So—emphasizing again that we are discussing Graham as a symbol rather than criticizing her personally—we must admit that she is being celebrated for protecting the interests of White authority. As one of my Facebook friends said it, the way the media and she put Michael in the post-beating spotlight on national television was like a kid whose mother beats them and then makes them come out and say hello to company. In this moment, Toya Graham is America’s mammy desperately trying to beat her son into submission, because she believes that is the only way to keep him under control and keep him alive.
And while some have sidestepped questions about the effectiveness and the optics, others have rationalized Graham’s assault: He was bigger than his mother and she didn’t hurt him. Funny, just a few months ago, these same people were probably rightly condemning Darren Wilson’s focus on Mike Brown’s size, which was reason for his fear and justification for Brown’s killing.
It’s not just White America. Many within the Black community are singing her praises. We have gone from the Children’s Silent Parade, the Children’s Crusade, sit-ins, and the Panther’s ten-point program, from voting to marches, to parental beatings. We have gone from, “yes we can,” to yes we can beat and slap our children into safety and achieve the peace that we’ve been longing for in our communities.
So, as Dr. Phil would ask, “How’s that workin’ for ya?”
While far too many Black parents swallow the belief that beating their kids is the only way to keep them safe, research shows that it actually helps feed Black children into the foster care and prison pipelines. Black children are overrepresented in the nation’s foster care system, which has become a breeding ground for the juvenile justice and adult prison system. In some states, like California, nearly 70 percent of adult prisoners have had contact with the foster care system as a result of child abuse.
The 2013 Child Maltreatment Report from the U.S. Department of Health and Human Services (the most recent available), reveals that of the estimated 679,000 victims of abuse and neglect nationally, African-American children had the highest rates of victimization at 14.6 per 1,000 children in the population of the same race or ethnicity. Latino and White children had lower rates of victimization at 8.5 and 8.1 per 1,000 children in the population of the same race or ethnicity.
This cycle of violence sadly leads some of our children straight to the grave. In 2013, 375 Black children died as a result of child abuse. And celebrating Graham’s assault against her son is so dangerous given that Black women under age 40 are the biggest killers of Black children via abuse. Nationally, in 2013, there were 1136 fatalities as a result of child abuse. The rate of African American child fatalities (4.52 per 100,000 African-American children) was approximately three times greater than the rates of White or Latino children 1.53 per 100,000 White children and 1.44 per 100,000 Latino children).

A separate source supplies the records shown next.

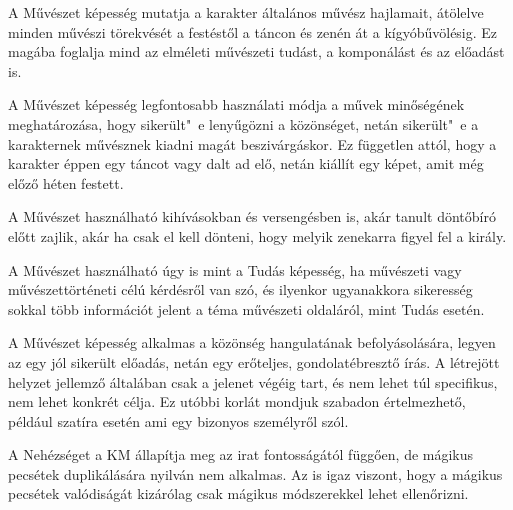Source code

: 
A Művészet képesség mutatja a karakter általános művész hajlamait, átölelve minden művészi törekvését a festéstől a táncon és zenén át a kígyóbűvölésig. Ez magába foglalja mind az elméleti művészeti tudást, a komponálást és az előadást is.

\overcome A Művészet képesség legfontosabb használati módja a művek minőségének meghatározása, hogy sikerült"~e lenyűgözni a közönséget, netán sikerült"~e a karakternek művésznek kiadni magát beszivárgáskor. Ez független attól, hogy a karakter éppen egy táncot vagy dalt ad elő, netán kiállít egy képet, amit még előző héten festett.

A Művészet használható kihívásokban és versengésben is, akár tanult döntőbíró előtt zajlik, akár ha csak el kell dönteni, hogy melyik zenekarra figyel fel a király.

A Művészet használható úgy is mint a Tudás képesség, ha művészeti vagy művészettörténeti célú kérdésről van szó, és ilyenkor ugyanakkora sikeresség sokkal több információt jelent a téma művészeti oldaláról, mint Tudás esetén.

\advantage A Művészet képesség alkalmas a közönség hangulatának befolyásolására, legyen az egy jól sikerült előadás, netán egy erőteljes, gondolatébresztő írás. A létrejött helyzet jellemző általában csak a jelenet végéig tart, és nem lehet túl specifikus, nem lehet konkrét célja. Ez utóbbi korlát mondjuk szabadon értelmezhető, például szatíra esetén ami egy bizonyos személyről szól.

\noattackatall

\nodefendatall





A Nehézséget a KM állapítja meg az irat fontosságától függően, de mágikus pecsétek duplikálására nyilván nem alkalmas. Az is igaz viszont, hogy a mágikus pecsétek valódiságát kizárólag csak mágikus módszerekkel lehet ellenőrizni.
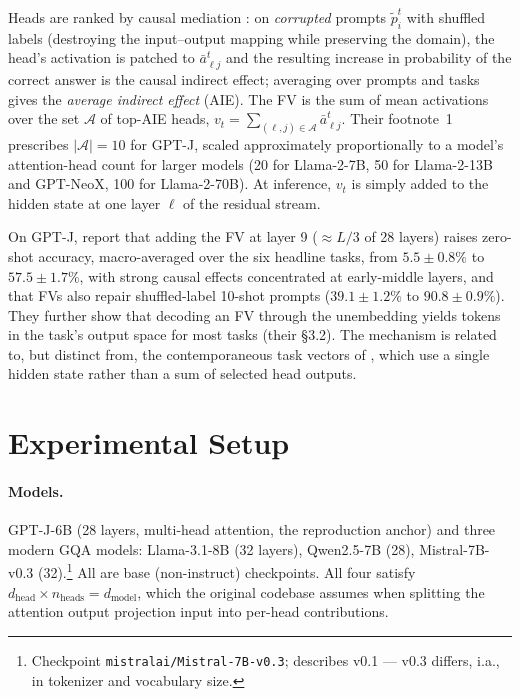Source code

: \documentclass[11pt]{article}
\begin{document}
Heads are ranked by causal mediation
\citep{pearl2001direct,vig2020investigating}: on \emph{corrupted} prompts
$\tilde{p}^t_i$ with shuffled labels (destroying the input--output mapping
while preserving the domain), the head's activation is patched to
$\bar{a}^t_{\ell j}$ and the resulting increase in probability of the
correct answer is the causal indirect effect; averaging over prompts and
tasks gives the \emph{average indirect effect} (AIE). The FV is the sum of
mean activations over the set $\mathcal{A}$ of top-AIE heads,
$v_t = \sum_{(\ell,j)\in\mathcal{A}} \bar{a}^t_{\ell j}$. Their footnote~1
prescribes $|\mathcal{A}| = 10$ for GPT-J, scaled approximately
proportionally to a model's attention-head count for larger models (20 for
Llama-2-7B, 50 for Llama-2-13B and GPT-NeoX, 100 for Llama-2-70B). At
inference, $v_t$ is simply added to the hidden state at one layer $\ell$ of
the residual stream.

On GPT-J, \citet{todd2024function} report that adding the FV at layer 9
(${\approx}L/3$ of 28 layers) raises zero-shot accuracy, macro-averaged over
the six headline tasks, from $5.5 \pm 0.8\%$ to $57.5 \pm 1.7\%$, with
strong causal effects concentrated at early-middle layers, and that FVs
also repair shuffled-label 10-shot prompts ($39.1 \pm 1.2\%$ to
$90.8 \pm 0.9\%$). They further show that decoding an FV through the
unembedding yields tokens in the task's output space for most tasks
(their \S3.2). The mechanism is related to,
but distinct from, the contemporaneous task vectors of
\citet{hendel2023incontext}, which use a single hidden state rather than a
sum of selected head outputs.

\section{Experimental Setup}

\paragraph{Models.} GPT-J-6B (28 layers, multi-head attention, the
reproduction anchor) and three modern GQA models: Llama-3.1-8B (32 layers),
Qwen2.5-7B (28), Mistral-7B-v0.3 (32).\footnote{Checkpoint
\texttt{mistralai/Mistral-7B-v0.3}; \citet{jiang2023mistral} describes
v0.1 --- v0.3 differs, i.a., in tokenizer and vocabulary size.} All are
base (non-instruct) checkpoints. All four satisfy
$d_{\text{head}} \times n_{\text{heads}} = d_{\text{model}}$, which the
original codebase assumes when splitting the attention output projection
input into per-head contributions.
\end{document}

While people argue that “there’s a thin line between spanking and abuse,” if you ask those parents who murdered their children, they too will tell you that they “loved” their kids. They will tell you that they hit their kids to protect them but went too far in a moment of anger. And since the majority of the victims killed were under the age of 3, this evidence shows that Black folks start beating their kids while they’re still in the cradle. Is it a stretch to argue that Toya Graham dished out plenty of whoopings to her son before her famous smackdown last week? If so, then we see how well those whoopings prevented him from picking up rocks and throwing them at the police.
And the main argument for corporal punishment in Black communities is that hitting them is necessary to keep them out of jail. That belief is based on the racist idea that all Black children are born criminals, and the only possibility of redemption lies in beating the criminal out of them before they get into the system. The celebration of corporal punishment, from parents and teachers, from clergy and even political leaders, erases the realities of the criminal justice system; it ignores the racism of the war on drugs, stop-and-frisk, racial profiling, shooter bias, and every other dimension that describes America’s separate and unequal justice system.

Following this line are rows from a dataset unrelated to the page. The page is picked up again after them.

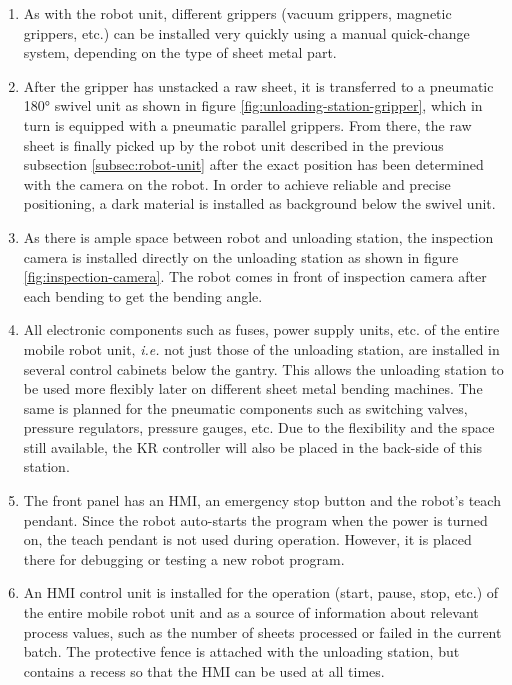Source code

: \begin{enumerate}
    \item As with the robot unit, different grippers (vacuum grippers, magnetic grippers, etc.) can be
    installed very quickly using a manual quick-change system, depending on the type of sheet metal part.
    \item After the gripper has unstacked a raw sheet, it is transferred to a pneumatic 180° swivel unit as shown in figure \ref{fig:unloading-station-gripper}, which in
    turn is equipped with a pneumatic parallel grippers. From
    there, the raw sheet is finally picked up by the robot unit described in the previous subsection \ref{subsec:robot-unit} after the
    exact position has been determined with the camera on the robot. In order to achieve reliable and
    precise positioning, a dark material is installed as background below the swivel unit. 
    \item As there is ample space between robot and unloading station, the inspection camera is installed directly on the unloading station as shown in figure \ref{fig:inspection-camera}.
    The robot comes in front of inspection camera after each bending to get the bending angle.
    \item All electronic
    components such as fuses, power supply units, etc. of the entire mobile robot unit, \textit{i.e.} not just those of
    the unloading station, are installed in several control cabinets below the gantry. This allows the
    unloading station to be used more flexibly later on different sheet metal bending machines. The same is
    planned for the pneumatic components such as switching valves, pressure regulators, pressure
    gauges, etc. Due to the flexibility and the space still available, the KR controller will also be
    placed in the back-side of this station.
    \item The front panel has an HMI, an emergency stop button and the robot's teach pendant. Since the robot auto-starts the program
    when the power is turned on, the teach pendant is not used during operation. However, it is placed there for debugging or testing a new robot program.
    \item An HMI control unit is installed for the operation (start, pause, stop, etc.) of the entire mobile robot unit and as
    a source of information about relevant process values, such as the number of sheets processed or failed in the current batch. 
    The protective fence is attached with
    the unloading station, but contains a recess so that the HMI can be used at all times.
\end{enumerate}









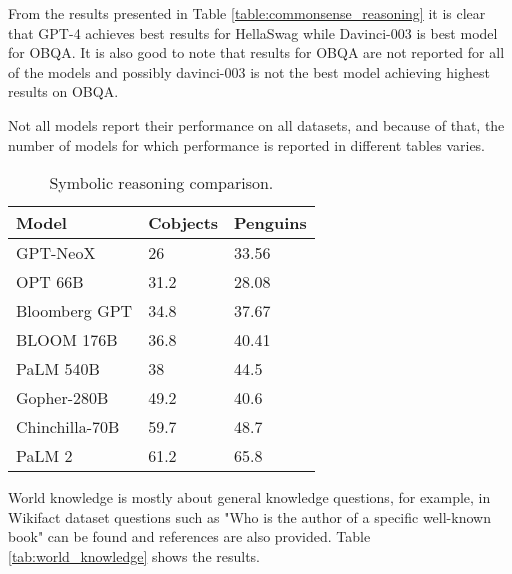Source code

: \documentclass[conference]{IEEEtran}
\begin{document}
From the results presented in Table \ref{table:commonsense_reasoning} it is clear that GPT-4 achieves best results for HellaSwag while Davinci-003 is best model for OBQA. It is also good to note that results for OBQA are not reported for all of the models and possibly davinci-003 is not the best model achieving highest results on OBQA.

Not all models report their performance on all datasets, and because of that, the number of models for which performance is reported in different tables varies.

\begin{table}[!ht]
    \centering
    \caption{Symbolic reasoning comparison.}
    \begin{tabular}{|l|l|l|}
    \hline
        Model & Cobjects & Penguins \\ \hline
        GPT-NeoX & 26 & 33.56\\ \hline
OPT 66B & 31.2 & 28.08\\ \hline
Bloomberg GPT & 34.8 & 37.67\\ \hline
BLOOM 176B & 36.8 & 40.41\\ \hline
PaLM 540B & 38 & 44.5\\ \hline
Gopher-280B & 49.2 & 40.6\\ \hline
Chinchilla-70B & 59.7 & 48.7\\ \hline
PaLM 2 & 61.2 & 65.8\\ \hline
    \end{tabular}
\end{table}





World knowledge is mostly about general knowledge questions, for example, in Wikifact dataset questions such as "Who is the author of a specific well-known book" can be found and references are also provided. Table \ref{tab:world_knowledge} shows the results.
\end{document}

The abuse and control and mass incarceration of Black bodies in America goes back to slavery, and is tied to the centuries-old practice of profiting from controlling Black bodies. The fact is, Black people are worth more in prison than they are free. It is absurd to think that the endless disparities in the criminal justice system persist because Black people don’t whoop their children enough.
Irrespective of the reasons—rage induced by racism, a desire to save children from the streets and a jail cell, a yearning to ward off black death, a responsibility to protect, religiosity—the abuse hurts! Not to mention: “Bad parenting” is used to justify mass incarceration, schools suspensions, splitting apart of families by child welfare professionals, and yet the abuse that purportedly protects inadvertently exacerbates the pernicious harms of racism.
Since whipping Black children does absolutely nothing to protect or save any Black child from racist police treatment or murder, not to mention a school system that sees suspension and expulsions as limited to Black youth, what is really being accomplished? Beating Black kids gives their parents the illusion that they have the power to resist White supremacy, or at least insulate their children from its dangers. Meanwhile, by celebrating Graham’s smackdown, society makes it clear that the only power they will allow Black people is the power to participate in hurting young Black bodies, feeding them to the systems set up to contain them in what Michelle Alexander calls “the New Jim Crow.” The only Black power that society sanctions is the power to assist in our own pain and genocide.
What’s so frustrating is how people respond to data on abuse, to scientific research on this topic, and to this history with hostility, outrage, and dismissal. Some of you are calling me a “black liberal racist,” “a moron with a Ph.D. purchased from Walmart,” and “a high-end coon” even as you read this. People are so prone to attacking me because pointing these things out makes them feel defensive, hopeless, terrified. Their status quo is disrupted; the foundation of their worldview and in fact our entire society is put into question.
If Black lives matter, shouldn’t those 375 dead Black children matter? If Black lives matter, shouldn’t we stop serving as the ventriloquists of White supremacy? If Black lives matter, we must not lose focus on the true enemy of progress: a system of White supremacy. Despite the message to contrary, hitting our children is not going to eliminate poverty and unemployment rates that exceed the national average; public and private floggings of our children are not going to change a system that locks up our children for marijuana use even though White kids treat every day like it’s a Woodstock music festival. In Baltimore, Black children are nine times more likely to die before the age of 1 than their White counterparts. Yet, we think “tough love” will save us.
The data shows that White supremacy is working. And you know it’s working really well when the majority of Black people genuinely believe that it is impossible to rear a Black child without beating as a form of discipline. You know that White supremacy is winning when a desperate, terrified mother who, in other circumstances might have been locked up for violating anti-child-abuse laws, is the national darling of the moment. You know something isn’t right when the same Faux News commentators and politicians that have made careers out of demonizing Black mothers, that created the “welfare mom” and the “crack baby,” are now praising a Black mother. You know something ain’t right when these same enemies of justice that peddle “single parented homes” and the “destruction of the Black family” as explanation for anything and everything are now elevating as Toya as the answer.
Every time a Black mother whoops her child, and every time anyone of any race celebrates, applauds, and elevates her for doing so, they are feeding the beast of White supremacy.
As Harriet Tubman said, “I freed thousands of slaves. I could have freed thousands more if only they had known they were slaves.”
Some days, I know just how she must have felt.